Abstract
In an era of technological advancements, there are multiple stratagems to remain relevant and be one step ahead of the others in the same field. Exploring the convergence of humanoid artificial intelligence, the communities of Metaverse, Artificial Intelligence of Things, and the Machine Learners align their goals into integrating both physical and virtual worlds which opens a lot of opportunity in human and robot interaction.
Anthropomorphic robots are built with the grandiose objective of emulating human form and function, serving an extensive spectrum of purposes in a variety of industries and applications. Its utility encompasses nearly everything from assistance and companionship to industrial and recreational applications. Humanoid devices are capable of being an aid in the realm of healthcare such as therapeutic activities, featuring tailored care and support towards people experiencing physical constraints or impairments. These robots can undertake difficult endeavors with dexterity in the manufacturing process, enhancing efficiency and productivity.

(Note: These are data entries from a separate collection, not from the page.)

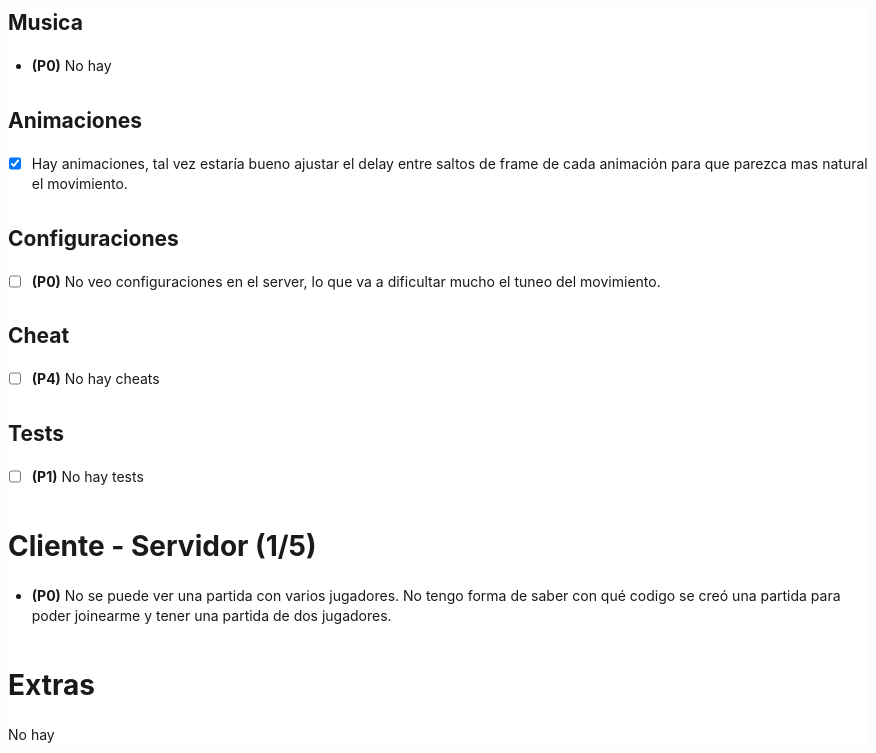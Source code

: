 ## Musica
- **(P0)** No hay
## Animaciones
- [x] Hay animaciones, tal vez estaría bueno ajustar el delay entre saltos de frame de cada animación para que parezca mas natural el movimiento.

## Configuraciones
- [ ] **(P0)** No veo configuraciones en el server, lo que va a dificultar mucho el tuneo del movimiento.

## Cheat
- [ ] **(P4)** No hay cheats

## Tests
- [ ] **(P1)** No hay tests

# Cliente - Servidor (1/5)
* **(P0)** No se puede ver una partida con varios jugadores. No tengo forma de saber con qué codigo se creó una partida para poder joinearme y tener una partida de dos jugadores.

# Extras
No hay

Furthermore, humanoid robots have the potential to revolutionize education by functioning as interactive instructors as well as companions for people who are subjected to difficulties with learning. These robotics’ potential goes further towards responding to catastrophic instances, where its handiness and versatility allow it to venture into complicated areas, analyze factors, and conduct operations that humans may deem hazardous. Artificially intelligent humanoids ought to be able to consistently acquire knowledge and adjust to shifting circumstances. This implies utilizing reinforcement learning to improve performance and responsiveness over time by refining its actions. Anthropoid robots’ adaptability markets them as vital instruments with a likelihood to augment human abilities as they confront a multitude of challenges across various domains.
These humanoid robots are designed to take the form and function of a human thus serving as the physical embodiment of adaptable intelligent systems. The cognitive abilities and adaptive learning of a humanoid robot are to be explained in this paper, as well as the intricate details of how machine learning techniques influence the robots’ capacity to learn from experiences and dynamically respond to perplexing surroundings. As technology progresses, the attempt to create increasingly accurate humanoid robots propels the boundaries of what is plausible, establishing not only an insight into the future but also a mirror of the nuances that constitute our own humanity.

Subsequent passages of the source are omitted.